(What you need to do): Go through the records below line by line. Count the lines with "structure" and give the count alone.

(Record extracts):
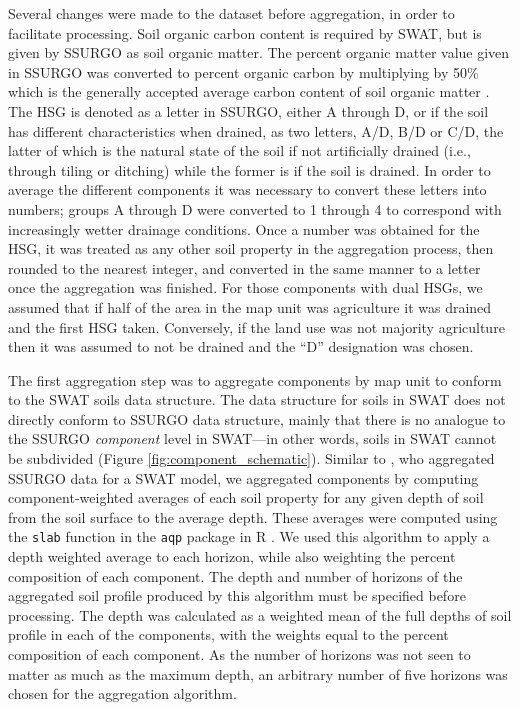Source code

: Several changes were made to the dataset before aggregation, in order to
facilitate processing. Soil organic carbon content is required by SWAT, but is
given by SSURGO as soil organic matter. The percent organic matter value given in SSURGO
was converted to percent organic carbon by multiplying by 50\% which is the generally accepted average carbon content of soil organic matter \citep{brady_elements_2004}. The HSG is
denoted as a letter in SSURGO, either A through D, or if the soil has different
characteristics when drained, as two letters, A/D, B/D or C/D, the latter of
which is the natural state of the soil if not artificially drained (i.e.,
through tiling or ditching) while the former is if the soil is drained.
In order to average the different components it was necessary to convert these letters
into numbers; groups A through D were converted to 1 through 4 to correspond
with increasingly wetter drainage conditions. Once a number was obtained for the
HSG, it was treated as any other soil property in the aggregation process,
then rounded to the nearest integer, and converted in the same manner to a letter
once the aggregation was finished. For those components with dual HSGs, we
assumed that if half of the area in the map unit was agriculture it was drained
and the first HSG taken. Conversely, if the land use was not majority agriculture
then it was assumed to not be drained and the ``D'' designation was chosen.

The first aggregation step was to aggregate components by map unit to conform to
the SWAT soils data structure. The data structure for soils in SWAT does not
directly conform to SSURGO data structure, mainly that there is no analogue to the
SSURGO \textit{component} level in SWAT---in other words, soils in SWAT cannot
be subdivided (Figure \ref{fig:component_schematic}). 
Similar to \citet{gatzke_aggregation_2011}, who aggregated SSURGO data for a SWAT model, 
we aggregated components by computing
component-weighted averages of each soil property for any given depth of soil from the soil surface to the average depth.
These averages were computed using the \texttt{slab} function in the \texttt{aqp} package in R \citep{beaudette_algorithms_2013}. We
used this algorithm to apply a depth weighted average to each horizon, while
also weighting the percent composition of each component. The depth and number of horizons of
the aggregated soil profile produced by this algorithm must be specified before
processing. The depth was calculated as a weighted mean of the full depths of
soil profile in each of the components, with the weights equal to the percent composition of each
component. As the number of horizons was not seen to matter as much as the
maximum depth, an arbitrary number of five horizons was chosen for the
aggregation algorithm.

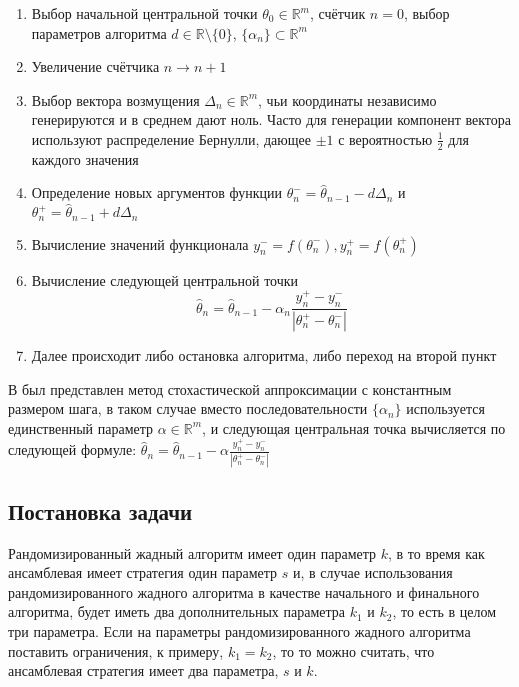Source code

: \begin{enumerate}
	\item Выбор начальной центральной точки $\theta_0 \in \mathbb{R}^m$, счётчик $n = 0$, выбор параметров алгоритма $d \in \mathbb{R} \setminus \{0\}$, $\{\alpha_n\} \subset \mathbb{R}^m$
	\item Увеличение счётчика $n \rightarrow n + 1$
	\item Выбор вектора возмущения $\Delta_n \in \mathbb{R}^m$, чьи координаты независимо генерируются и в среднем дают ноль. Часто для генерации компонент вектора используют распределение Бернулли, дающее $\pm1$ с вероятностью $\frac{1}{2}$ для каждого значения
	\item Определение новых аргументов функции $\theta_{n}^{-}=\hat{\theta}_{n - 1} - d\Delta_{n}$ и $\theta_{n}^{+}=\hat{\theta}_{n - 1} + d\Delta_{n}$
	\item Вычисление значений функционала $y_n^{-} = f(\theta_{n}^{-}), y_n^{+} = f(\theta_{n}^{+})$
	\item Вычисление следующей центральной точки
	\begin{equation} \label{eq:spsa-central}
		\hat{\theta}_n = \hat{\theta}_{n - 1} - \alpha_n \frac{y_n^{+} - y_n^{-}}{|\theta_{n}^{+} - \theta_{n}^{-}|}
	\end{equation}
	\item Далее происходит либо остановка алгоритма, либо переход на второй пункт
\end{enumerate}

В \cite{Granichin&Amelina:2015} был представлен метод стохастической аппроксимации с константным размером шага, в таком случае вместо последовательности $\{\alpha_n\}$ используется единственный параметр $\alpha \in \mathbb{R}^m$, и следующая центральная точка вычисляется по следующей формуле: $\hat{\theta}_n = \hat{\theta}_{n - 1} - \alpha \frac{y_n^{+} - y_n^{-}}{|\theta_{n}^{+} - \theta_{n}^{-}|}$



\subsection{Постановка задачи}

Рандомизированный жадный алгоритм имеет один параметр $k$, в то время как ансамблевая имеет стратегия один параметр $s$ и, в случае использования рандомизированного жадного алгоритма в качестве начального и финального алгоритма, будет иметь два дополнительных параметра $k_1$ и $k_2$, то есть в целом три параметра. Если на параметры рандомизированного жадного алгоритма поставить ограничения, к примеру, $k_1 = k_2$, то то можно считать, что ансамблевая стратегия имеет два параметра, $s$ и $k$.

(Output): 2